- Exercise description -
Reproduce all the lines below exactly and omit the images.

Records for processing: Begin

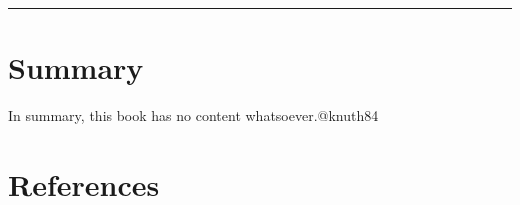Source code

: \documentclass[
  letterpaper,
  DIV=11,
  numbers=noendperiod]{scrreprt}
\newlength{\cslhangindent}
\newenvironment{CSLReferences}[2] %
 {\begin{list}{}{%
  \setlength{\itemindent}{0pt}
  \setlength{\leftmargin}{0pt}
  \setlength{\parsep}{0pt}
  \ifodd #1
   \setlength{\leftmargin}{\cslhangindent}
   \setlength{\itemindent}{-1\cslhangindent}
  \fi
  \setlength{\itemsep}{#2\baselineskip}}}
 {\end{list}}
\begin{document}
\begin{center}\rule{0.5\linewidth}{0.5pt}\end{center}


\chapter{Summary}\label{summary}

In summary, this book has no content whatsoever.@knuth84


\chapter*{References}\label{references}


\label{refs}
\begin{CSLReferences}{0}{1}
\end{CSLReferences}
\end{document}
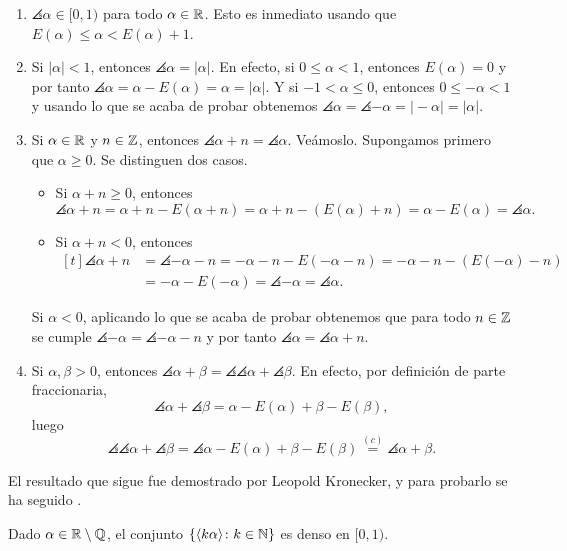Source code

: \documentclass[a4paper, 12pt]{book}
\begin{document}
\begin{enumerate}
    \item $\angles{\alpha} \in [0,1)$ para todo $\alpha\in\mathbb R$. Esto es inmediato usando que $E(\alpha) \leq \alpha < E(\alpha)+1$.
    \item Si $|\alpha| < 1$, entonces $\angles{\alpha}=|\alpha| $. En efecto, si $0 \leq \alpha < 1$, entonces $E(\alpha) = 0$ y por tanto $\angles{\alpha} = \alpha - E(\alpha) = \alpha = |\alpha|$. Y si $-1 < \alpha \leq 0$, entonces $0\leq -\alpha < 1$ y usando lo que se acaba de probar obtenemos $\angles{\alpha} = \angles{-\alpha} = |\!-\alpha| = |\alpha|$.
    \item Si $\alpha\in\mathbb R$ y $n \in \mathbb Z$, entonces $\angles{\alpha+n} = \angles{\alpha}$. Veámoslo. Supongamos primero que $\alpha \geq 0$. Se distinguen dos casos.
    \begin{itemize}
        \item Si $\alpha+n \geq 0$, entonces
        \[\angles{\alpha+n} = \alpha+n-E(\alpha+n) = \alpha+n-(E(\alpha)+n) = \alpha-E(\alpha) = \angles{\alpha}.\]
        \item Si $\alpha+n < 0$, entonces
        \[
        \begin{aligned}[t]
            \angles{\alpha+n} &= \angles{-\alpha-n} = -\alpha-n-E(-\alpha-n) = -\alpha-n-(E(-\alpha)-n) \\ &= -\alpha-E(-\alpha) = \angles{-\alpha} = \angles{\alpha}.
        \end{aligned}
        \]
    \end{itemize}
    Si $\alpha < 0$, aplicando lo que se acaba de probar obtenemos que para todo $n \in \mathbb Z$ se cumple $\angles{-\alpha} = \angles{-\alpha-n}$ y por tanto $\angles{\alpha} = \angles{\alpha+n}$.
    \item Si $\alpha,\beta > 0$, entonces $\angles{\alpha+\beta} = \angles{\angles{\alpha}+\angles{\beta}}$. En efecto, por definición de parte fraccionaria,
    \[\angles{\alpha}+\angles{\beta} = \alpha-E(\alpha)+\beta-E(\beta),\]
    luego
    \[\angles{\angles{\alpha}+\angles{\beta}} = \angles{\alpha-E(\alpha)+\beta-E(\beta)} \overset{(c)}{=} \angles{\alpha+\beta}.\]
\end{enumerate}

El resultado que sigue fue demostrado por Leopold Kronecker, y para probarlo se ha seguido \cite{schmidt}.

\begin{lemma}\label{2.2.3}
    Dado $\alpha \in \mathbb R \setminus \mathbb Q$, el conjunto $\{\langle k\alpha \rangle \colon k \in \mathbb N\}$ es denso en $[0,1)$.
\end{lemma}
\end{document}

Records for processing: End

- Reply -
Source code

: \documentclass[
  letterpaper,
  DIV=11,
  numbers=noendperiod]{scrreprt}
\newlength{\cslhangindent}
\newenvironment{CSLReferences}[2] %
 {\begin{list}{}{%
  \setlength{\itemindent}{0pt}
  \setlength{\leftmargin}{0pt}
  \setlength{\parsep}{0pt}
  \ifodd #1
   \setlength{\leftmargin}{\cslhangindent}
   \setlength{\itemindent}{-1\cslhangindent}
  \fi
  \setlength{\itemsep}{#2\baselineskip}}}
 {\end{list}}
\begin{document}
\begin{center}\rule{0.5\linewidth}{0.5pt}\end{center}


\chapter{Summary}\label{summary}

In summary, this book has no content whatsoever.@knuth84


\chapter*{References}\label{references}


\label{refs}
\begin{CSLReferences}{0}{1}
\end{CSLReferences}
\end{document}
Source code

: \documentclass[a4paper, 12pt]{book}
\begin{document}
\begin{enumerate}
    \item $\angles{\alpha} \in [0,1)$ para todo $\alpha\in\mathbb R$. Esto es inmediato usando que $E(\alpha) \leq \alpha < E(\alpha)+1$.
    \item Si $|\alpha| < 1$, entonces $\angles{\alpha}=|\alpha| $. En efecto, si $0 \leq \alpha < 1$, entonces $E(\alpha) = 0$ y por tanto $\angles{\alpha} = \alpha - E(\alpha) = \alpha = |\alpha|$. Y si $-1 < \alpha \leq 0$, entonces $0\leq -\alpha < 1$ y usando lo que se acaba de probar obtenemos $\angles{\alpha} = \angles{-\alpha} = |\!-\alpha| = |\alpha|$.
    \item Si $\alpha\in\mathbb R$ y $n \in \mathbb Z$, entonces $\angles{\alpha+n} = \angles{\alpha}$. Veámoslo. Supongamos primero que $\alpha \geq 0$. Se distinguen dos casos.
    \begin{itemize}
        \item Si $\alpha+n \geq 0$, entonces
        \[\angles{\alpha+n} = \alpha+n-E(\alpha+n) = \alpha+n-(E(\alpha)+n) = \alpha-E(\alpha) = \angles{\alpha}.\]
        \item Si $\alpha+n < 0$, entonces
        \[
        \begin{aligned}[t]
            \angles{\alpha+n} &= \angles{-\alpha-n} = -\alpha-n-E(-\alpha-n) = -\alpha-n-(E(-\alpha)-n) \\ &= -\alpha-E(-\alpha) = \angles{-\alpha} = \angles{\alpha}.
        \end{aligned}
        \]
    \end{itemize}
    Si $\alpha < 0$, aplicando lo que se acaba de probar obtenemos que para todo $n \in \mathbb Z$ se cumple $\angles{-\alpha} = \angles{-\alpha-n}$ y por tanto $\angles{\alpha} = \angles{\alpha+n}$.
    \item Si $\alpha,\beta > 0$, entonces $\angles{\alpha+\beta} = \angles{\angles{\alpha}+\angles{\beta}}$. En efecto, por definición de parte fraccionaria,
    \[\angles{\alpha}+\angles{\beta} = \alpha-E(\alpha)+\beta-E(\beta),\]
    luego
    \[\angles{\angles{\alpha}+\angles{\beta}} = \angles{\alpha-E(\alpha)+\beta-E(\beta)} \overset{(c)}{=} \angles{\alpha+\beta}.\]
\end{enumerate}

El resultado que sigue fue demostrado por Leopold Kronecker, y para probarlo se ha seguido \cite{schmidt}.

\begin{lemma}\label{2.2.3}
    Dado $\alpha \in \mathbb R \setminus \mathbb Q$, el conjunto $\{\langle k\alpha \rangle \colon k \in \mathbb N\}$ es denso en $[0,1)$.
\end{lemma}
\end{document}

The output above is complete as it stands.